— WORK TO BE COMPLETED —
Set down the entries below once more, precisely as they stand.
Start of SUPPLIED MATERIAL
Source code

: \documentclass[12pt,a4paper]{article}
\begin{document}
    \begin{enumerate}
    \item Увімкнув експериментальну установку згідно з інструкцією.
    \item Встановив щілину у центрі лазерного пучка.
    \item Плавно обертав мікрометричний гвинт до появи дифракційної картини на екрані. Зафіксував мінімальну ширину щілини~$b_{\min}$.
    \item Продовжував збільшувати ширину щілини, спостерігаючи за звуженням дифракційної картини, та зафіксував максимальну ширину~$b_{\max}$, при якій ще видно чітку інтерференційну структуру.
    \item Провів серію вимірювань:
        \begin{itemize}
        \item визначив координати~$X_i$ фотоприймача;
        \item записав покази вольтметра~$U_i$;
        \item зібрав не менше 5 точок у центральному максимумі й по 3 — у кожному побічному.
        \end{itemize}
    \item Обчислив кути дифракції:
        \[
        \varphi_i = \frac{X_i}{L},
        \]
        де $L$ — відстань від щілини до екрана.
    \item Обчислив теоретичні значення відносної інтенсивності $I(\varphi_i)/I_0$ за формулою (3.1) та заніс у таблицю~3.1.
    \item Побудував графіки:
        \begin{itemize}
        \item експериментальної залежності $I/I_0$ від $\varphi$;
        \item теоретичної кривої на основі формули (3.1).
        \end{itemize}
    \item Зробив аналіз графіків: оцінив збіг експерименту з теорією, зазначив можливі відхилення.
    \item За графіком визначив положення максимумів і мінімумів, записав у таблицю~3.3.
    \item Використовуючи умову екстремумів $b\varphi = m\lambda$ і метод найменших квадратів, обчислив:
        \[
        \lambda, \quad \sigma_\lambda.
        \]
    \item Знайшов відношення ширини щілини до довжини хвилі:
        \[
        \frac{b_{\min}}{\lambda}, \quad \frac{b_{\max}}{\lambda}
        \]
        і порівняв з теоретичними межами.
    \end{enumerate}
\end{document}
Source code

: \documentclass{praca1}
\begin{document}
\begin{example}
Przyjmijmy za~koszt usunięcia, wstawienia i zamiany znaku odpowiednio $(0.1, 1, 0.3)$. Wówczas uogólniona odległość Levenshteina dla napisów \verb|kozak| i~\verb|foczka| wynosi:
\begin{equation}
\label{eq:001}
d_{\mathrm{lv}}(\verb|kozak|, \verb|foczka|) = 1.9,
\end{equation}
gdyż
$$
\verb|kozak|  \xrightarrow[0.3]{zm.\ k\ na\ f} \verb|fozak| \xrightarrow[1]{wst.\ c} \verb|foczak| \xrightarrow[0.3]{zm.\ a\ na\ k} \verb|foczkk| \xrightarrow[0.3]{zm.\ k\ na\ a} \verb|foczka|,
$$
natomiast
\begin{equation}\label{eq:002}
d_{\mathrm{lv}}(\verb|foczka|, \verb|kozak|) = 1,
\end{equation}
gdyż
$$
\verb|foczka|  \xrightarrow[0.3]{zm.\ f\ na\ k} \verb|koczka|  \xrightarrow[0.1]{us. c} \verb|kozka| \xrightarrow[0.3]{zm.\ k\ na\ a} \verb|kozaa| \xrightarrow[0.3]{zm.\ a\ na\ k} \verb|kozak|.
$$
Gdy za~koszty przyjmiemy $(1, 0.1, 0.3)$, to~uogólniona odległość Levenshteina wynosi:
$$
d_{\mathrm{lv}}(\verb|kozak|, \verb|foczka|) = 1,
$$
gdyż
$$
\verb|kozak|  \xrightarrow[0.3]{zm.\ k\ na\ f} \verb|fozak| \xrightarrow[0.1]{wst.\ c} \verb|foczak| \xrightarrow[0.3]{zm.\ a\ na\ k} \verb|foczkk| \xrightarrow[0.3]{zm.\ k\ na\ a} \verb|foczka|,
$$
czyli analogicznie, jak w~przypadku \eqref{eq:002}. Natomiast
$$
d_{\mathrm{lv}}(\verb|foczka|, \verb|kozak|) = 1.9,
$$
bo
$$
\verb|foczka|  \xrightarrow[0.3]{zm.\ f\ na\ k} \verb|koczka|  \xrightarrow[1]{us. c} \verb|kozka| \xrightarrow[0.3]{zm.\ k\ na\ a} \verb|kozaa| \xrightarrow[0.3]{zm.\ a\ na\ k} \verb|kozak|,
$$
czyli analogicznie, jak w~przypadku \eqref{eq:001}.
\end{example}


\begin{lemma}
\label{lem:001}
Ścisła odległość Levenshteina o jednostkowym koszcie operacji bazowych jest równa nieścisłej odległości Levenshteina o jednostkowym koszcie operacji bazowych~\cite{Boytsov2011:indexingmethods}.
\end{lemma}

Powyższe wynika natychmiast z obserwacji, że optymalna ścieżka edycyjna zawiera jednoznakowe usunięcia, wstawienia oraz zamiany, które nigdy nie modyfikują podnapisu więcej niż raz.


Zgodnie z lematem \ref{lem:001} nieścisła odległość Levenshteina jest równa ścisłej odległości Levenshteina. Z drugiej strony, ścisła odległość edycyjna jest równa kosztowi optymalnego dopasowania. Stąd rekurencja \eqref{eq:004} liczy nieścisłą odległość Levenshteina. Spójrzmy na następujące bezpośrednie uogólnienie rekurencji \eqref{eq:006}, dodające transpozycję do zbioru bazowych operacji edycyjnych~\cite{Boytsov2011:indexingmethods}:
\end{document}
End of SUPPLIED MATERIAL
— ANSWER AREA —
Source code

: \documentclass[12pt,a4paper]{article}
\begin{document}
    \begin{enumerate}
    \item Увімкнув експериментальну установку згідно з інструкцією.
    \item Встановив щілину у центрі лазерного пучка.
    \item Плавно обертав мікрометричний гвинт до появи дифракційної картини на екрані. Зафіксував мінімальну ширину щілини~$b_{\min}$.
    \item Продовжував збільшувати ширину щілини, спостерігаючи за звуженням дифракційної картини, та зафіксував максимальну ширину~$b_{\max}$, при якій ще видно чітку інтерференційну структуру.
    \item Провів серію вимірювань:
        \begin{itemize}
        \item визначив координати~$X_i$ фотоприймача;
        \item записав покази вольтметра~$U_i$;
        \item зібрав не менше 5 точок у центральному максимумі й по 3 — у кожному побічному.
        \end{itemize}
    \item Обчислив кути дифракції:
        \[
        \varphi_i = \frac{X_i}{L},
        \]
        де $L$ — відстань від щілини до екрана.
    \item Обчислив теоретичні значення відносної інтенсивності $I(\varphi_i)/I_0$ за формулою (3.1) та заніс у таблицю~3.1.
    \item Побудував графіки:
        \begin{itemize}
        \item експериментальної залежності $I/I_0$ від $\varphi$;
        \item теоретичної кривої на основі формули (3.1).
        \end{itemize}
    \item Зробив аналіз графіків: оцінив збіг експерименту з теорією, зазначив можливі відхилення.
    \item За графіком визначив положення максимумів і мінімумів, записав у таблицю~3.3.
    \item Використовуючи умову екстремумів $b\varphi = m\lambda$ і метод найменших квадратів, обчислив:
        \[
        \lambda, \quad \sigma_\lambda.
        \]
    \item Знайшов відношення ширини щілини до довжини хвилі:
        \[
        \frac{b_{\min}}{\lambda}, \quad \frac{b_{\max}}{\lambda}
        \]
        і порівняв з теоретичними межами.
    \end{enumerate}
\end{document}
Source code

: \documentclass{praca1}
\begin{document}
\begin{example}
Przyjmijmy za~koszt usunięcia, wstawienia i zamiany znaku odpowiednio $(0.1, 1, 0.3)$. Wówczas uogólniona odległość Levenshteina dla napisów \verb|kozak| i~\verb|foczka| wynosi:
\begin{equation}
\label{eq:001}
d_{\mathrm{lv}}(\verb|kozak|, \verb|foczka|) = 1.9,
\end{equation}
gdyż
$$
\verb|kozak|  \xrightarrow[0.3]{zm.\ k\ na\ f} \verb|fozak| \xrightarrow[1]{wst.\ c} \verb|foczak| \xrightarrow[0.3]{zm.\ a\ na\ k} \verb|foczkk| \xrightarrow[0.3]{zm.\ k\ na\ a} \verb|foczka|,
$$
natomiast
\begin{equation}\label{eq:002}
d_{\mathrm{lv}}(\verb|foczka|, \verb|kozak|) = 1,
\end{equation}
gdyż
$$
\verb|foczka|  \xrightarrow[0.3]{zm.\ f\ na\ k} \verb|koczka|  \xrightarrow[0.1]{us. c} \verb|kozka| \xrightarrow[0.3]{zm.\ k\ na\ a} \verb|kozaa| \xrightarrow[0.3]{zm.\ a\ na\ k} \verb|kozak|.
$$
Gdy za~koszty przyjmiemy $(1, 0.1, 0.3)$, to~uogólniona odległość Levenshteina wynosi:
$$
d_{\mathrm{lv}}(\verb|kozak|, \verb|foczka|) = 1,
$$
gdyż
$$
\verb|kozak|  \xrightarrow[0.3]{zm.\ k\ na\ f} \verb|fozak| \xrightarrow[0.1]{wst.\ c} \verb|foczak| \xrightarrow[0.3]{zm.\ a\ na\ k} \verb|foczkk| \xrightarrow[0.3]{zm.\ k\ na\ a} \verb|foczka|,
$$
czyli analogicznie, jak w~przypadku \eqref{eq:002}. Natomiast
$$
d_{\mathrm{lv}}(\verb|foczka|, \verb|kozak|) = 1.9,
$$
bo
$$
\verb|foczka|  \xrightarrow[0.3]{zm.\ f\ na\ k} \verb|koczka|  \xrightarrow[1]{us. c} \verb|kozka| \xrightarrow[0.3]{zm.\ k\ na\ a} \verb|kozaa| \xrightarrow[0.3]{zm.\ a\ na\ k} \verb|kozak|,
$$
czyli analogicznie, jak w~przypadku \eqref{eq:001}.
\end{example}


\begin{lemma}
\label{lem:001}
Ścisła odległość Levenshteina o jednostkowym koszcie operacji bazowych jest równa nieścisłej odległości Levenshteina o jednostkowym koszcie operacji bazowych~\cite{Boytsov2011:indexingmethods}.
\end{lemma}

Powyższe wynika natychmiast z obserwacji, że optymalna ścieżka edycyjna zawiera jednoznakowe usunięcia, wstawienia oraz zamiany, które nigdy nie modyfikują podnapisu więcej niż raz.


Zgodnie z lematem \ref{lem:001} nieścisła odległość Levenshteina jest równa ścisłej odległości Levenshteina. Z drugiej strony, ścisła odległość edycyjna jest równa kosztowi optymalnego dopasowania. Stąd rekurencja \eqref{eq:004} liczy nieścisłą odległość Levenshteina. Spójrzmy na następujące bezpośrednie uogólnienie rekurencji \eqref{eq:006}, dodające transpozycję do zbioru bazowych operacji edycyjnych~\cite{Boytsov2011:indexingmethods}:
\end{document}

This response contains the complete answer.